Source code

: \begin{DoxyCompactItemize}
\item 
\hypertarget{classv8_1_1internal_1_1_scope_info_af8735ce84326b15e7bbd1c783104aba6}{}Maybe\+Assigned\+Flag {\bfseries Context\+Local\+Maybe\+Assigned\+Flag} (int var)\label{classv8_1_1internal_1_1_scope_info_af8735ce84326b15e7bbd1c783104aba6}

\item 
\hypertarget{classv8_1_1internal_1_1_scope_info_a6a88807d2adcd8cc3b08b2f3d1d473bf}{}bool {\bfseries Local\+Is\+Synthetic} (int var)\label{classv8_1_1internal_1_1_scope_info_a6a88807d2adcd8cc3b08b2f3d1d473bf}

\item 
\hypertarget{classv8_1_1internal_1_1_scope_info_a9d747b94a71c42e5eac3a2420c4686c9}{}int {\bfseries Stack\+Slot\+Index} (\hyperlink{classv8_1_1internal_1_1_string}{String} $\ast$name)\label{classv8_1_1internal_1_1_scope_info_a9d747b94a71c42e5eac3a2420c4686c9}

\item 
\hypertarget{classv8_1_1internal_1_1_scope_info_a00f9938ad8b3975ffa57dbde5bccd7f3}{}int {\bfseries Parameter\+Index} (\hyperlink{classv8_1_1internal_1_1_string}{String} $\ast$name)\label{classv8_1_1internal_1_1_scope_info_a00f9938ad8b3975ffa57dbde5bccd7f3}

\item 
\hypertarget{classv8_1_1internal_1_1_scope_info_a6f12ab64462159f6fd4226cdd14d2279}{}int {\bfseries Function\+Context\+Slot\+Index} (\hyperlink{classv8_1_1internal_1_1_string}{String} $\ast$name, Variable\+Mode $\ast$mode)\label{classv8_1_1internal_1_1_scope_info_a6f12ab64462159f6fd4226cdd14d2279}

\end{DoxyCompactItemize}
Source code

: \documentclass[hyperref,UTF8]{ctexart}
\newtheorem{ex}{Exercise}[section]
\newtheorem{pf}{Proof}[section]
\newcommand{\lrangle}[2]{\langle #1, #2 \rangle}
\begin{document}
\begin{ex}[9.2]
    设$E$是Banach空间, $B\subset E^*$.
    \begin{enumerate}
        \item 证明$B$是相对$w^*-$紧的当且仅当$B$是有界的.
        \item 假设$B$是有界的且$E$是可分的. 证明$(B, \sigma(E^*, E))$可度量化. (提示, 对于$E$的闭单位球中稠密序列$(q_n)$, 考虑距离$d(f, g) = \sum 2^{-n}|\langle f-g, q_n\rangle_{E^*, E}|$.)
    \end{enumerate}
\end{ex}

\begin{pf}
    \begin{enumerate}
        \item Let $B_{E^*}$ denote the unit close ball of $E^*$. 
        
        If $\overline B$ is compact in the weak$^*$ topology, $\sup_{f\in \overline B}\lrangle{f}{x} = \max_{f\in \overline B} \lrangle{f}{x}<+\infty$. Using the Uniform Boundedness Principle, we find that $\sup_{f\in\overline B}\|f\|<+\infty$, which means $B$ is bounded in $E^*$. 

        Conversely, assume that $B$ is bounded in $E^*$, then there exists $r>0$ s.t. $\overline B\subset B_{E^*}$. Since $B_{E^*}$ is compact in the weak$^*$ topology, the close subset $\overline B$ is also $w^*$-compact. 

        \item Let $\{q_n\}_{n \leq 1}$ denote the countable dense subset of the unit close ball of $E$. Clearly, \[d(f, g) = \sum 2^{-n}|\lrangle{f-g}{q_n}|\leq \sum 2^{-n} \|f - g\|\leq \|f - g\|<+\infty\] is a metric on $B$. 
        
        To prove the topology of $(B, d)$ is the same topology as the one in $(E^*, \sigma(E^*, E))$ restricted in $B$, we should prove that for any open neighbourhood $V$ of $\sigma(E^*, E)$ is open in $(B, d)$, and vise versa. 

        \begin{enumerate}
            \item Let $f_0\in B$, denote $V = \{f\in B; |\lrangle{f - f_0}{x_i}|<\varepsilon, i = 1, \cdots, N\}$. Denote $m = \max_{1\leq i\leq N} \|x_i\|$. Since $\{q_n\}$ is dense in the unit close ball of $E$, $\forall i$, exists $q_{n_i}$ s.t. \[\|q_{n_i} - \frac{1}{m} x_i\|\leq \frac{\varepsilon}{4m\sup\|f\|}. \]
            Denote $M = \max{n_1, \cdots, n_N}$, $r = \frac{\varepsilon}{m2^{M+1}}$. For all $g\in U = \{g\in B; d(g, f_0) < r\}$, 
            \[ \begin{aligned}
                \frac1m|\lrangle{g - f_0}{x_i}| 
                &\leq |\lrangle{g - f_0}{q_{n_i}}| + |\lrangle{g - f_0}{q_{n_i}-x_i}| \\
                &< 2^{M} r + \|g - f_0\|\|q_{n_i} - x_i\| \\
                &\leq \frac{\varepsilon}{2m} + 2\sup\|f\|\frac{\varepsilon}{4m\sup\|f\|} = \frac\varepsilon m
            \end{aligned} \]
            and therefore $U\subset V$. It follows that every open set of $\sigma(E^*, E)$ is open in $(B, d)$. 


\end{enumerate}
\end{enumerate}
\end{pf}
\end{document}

EXERCISE INSTRUCTIONS - Every word of every entry must be returned as it appears.

WRITTEN ANSWER -
Source code

: \begin{DoxyCompactItemize}
\item 
\hypertarget{classv8_1_1internal_1_1_scope_info_af8735ce84326b15e7bbd1c783104aba6}{}Maybe\+Assigned\+Flag {\bfseries Context\+Local\+Maybe\+Assigned\+Flag} (int var)\label{classv8_1_1internal_1_1_scope_info_af8735ce84326b15e7bbd1c783104aba6}

\item 
\hypertarget{classv8_1_1internal_1_1_scope_info_a6a88807d2adcd8cc3b08b2f3d1d473bf}{}bool {\bfseries Local\+Is\+Synthetic} (int var)\label{classv8_1_1internal_1_1_scope_info_a6a88807d2adcd8cc3b08b2f3d1d473bf}

\item 
\hypertarget{classv8_1_1internal_1_1_scope_info_a9d747b94a71c42e5eac3a2420c4686c9}{}int {\bfseries Stack\+Slot\+Index} (\hyperlink{classv8_1_1internal_1_1_string}{String} $\ast$name)\label{classv8_1_1internal_1_1_scope_info_a9d747b94a71c42e5eac3a2420c4686c9}

\item 
\hypertarget{classv8_1_1internal_1_1_scope_info_a00f9938ad8b3975ffa57dbde5bccd7f3}{}int {\bfseries Parameter\+Index} (\hyperlink{classv8_1_1internal_1_1_string}{String} $\ast$name)\label{classv8_1_1internal_1_1_scope_info_a00f9938ad8b3975ffa57dbde5bccd7f3}

\item 
\hypertarget{classv8_1_1internal_1_1_scope_info_a6f12ab64462159f6fd4226cdd14d2279}{}int {\bfseries Function\+Context\+Slot\+Index} (\hyperlink{classv8_1_1internal_1_1_string}{String} $\ast$name, Variable\+Mode $\ast$mode)\label{classv8_1_1internal_1_1_scope_info_a6f12ab64462159f6fd4226cdd14d2279}

\end{DoxyCompactItemize}
Source code

: \documentclass[hyperref,UTF8]{ctexart}
\newtheorem{ex}{Exercise}[section]
\newtheorem{pf}{Proof}[section]
\newcommand{\lrangle}[2]{\langle #1, #2 \rangle}
\begin{document}
\begin{ex}[9.2]
    设$E$是Banach空间, $B\subset E^*$.
    \begin{enumerate}
        \item 证明$B$是相对$w^*-$紧的当且仅当$B$是有界的.
        \item 假设$B$是有界的且$E$是可分的. 证明$(B, \sigma(E^*, E))$可度量化. (提示, 对于$E$的闭单位球中稠密序列$(q_n)$, 考虑距离$d(f, g) = \sum 2^{-n}|\langle f-g, q_n\rangle_{E^*, E}|$.)
    \end{enumerate}
\end{ex}

\begin{pf}
    \begin{enumerate}
        \item Let $B_{E^*}$ denote the unit close ball of $E^*$. 
        
        If $\overline B$ is compact in the weak$^*$ topology, $\sup_{f\in \overline B}\lrangle{f}{x} = \max_{f\in \overline B} \lrangle{f}{x}<+\infty$. Using the Uniform Boundedness Principle, we find that $\sup_{f\in\overline B}\|f\|<+\infty$, which means $B$ is bounded in $E^*$. 

        Conversely, assume that $B$ is bounded in $E^*$, then there exists $r>0$ s.t. $\overline B\subset B_{E^*}$. Since $B_{E^*}$ is compact in the weak$^*$ topology, the close subset $\overline B$ is also $w^*$-compact. 

        \item Let $\{q_n\}_{n \leq 1}$ denote the countable dense subset of the unit close ball of $E$. Clearly, \[d(f, g) = \sum 2^{-n}|\lrangle{f-g}{q_n}|\leq \sum 2^{-n} \|f - g\|\leq \|f - g\|<+\infty\] is a metric on $B$. 
        
        To prove the topology of $(B, d)$ is the same topology as the one in $(E^*, \sigma(E^*, E))$ restricted in $B$, we should prove that for any open neighbourhood $V$ of $\sigma(E^*, E)$ is open in $(B, d)$, and vise versa. 

        \begin{enumerate}
            \item Let $f_0\in B$, denote $V = \{f\in B; |\lrangle{f - f_0}{x_i}|<\varepsilon, i = 1, \cdots, N\}$. Denote $m = \max_{1\leq i\leq N} \|x_i\|$. Since $\{q_n\}$ is dense in the unit close ball of $E$, $\forall i$, exists $q_{n_i}$ s.t. \[\|q_{n_i} - \frac{1}{m} x_i\|\leq \frac{\varepsilon}{4m\sup\|f\|}. \]
            Denote $M = \max{n_1, \cdots, n_N}$, $r = \frac{\varepsilon}{m2^{M+1}}$. For all $g\in U = \{g\in B; d(g, f_0) < r\}$, 
            \[ \begin{aligned}
                \frac1m|\lrangle{g - f_0}{x_i}| 
                &\leq |\lrangle{g - f_0}{q_{n_i}}| + |\lrangle{g - f_0}{q_{n_i}-x_i}| \\
                &< 2^{M} r + \|g - f_0\|\|q_{n_i} - x_i\| \\
                &\leq \frac{\varepsilon}{2m} + 2\sup\|f\|\frac{\varepsilon}{4m\sup\|f\|} = \frac\varepsilon m
            \end{aligned} \]
            and therefore $U\subset V$. It follows that every open set of $\sigma(E^*, E)$ is open in $(B, d)$. 


\end{enumerate}
\end{enumerate}
\end{pf}
\end{document}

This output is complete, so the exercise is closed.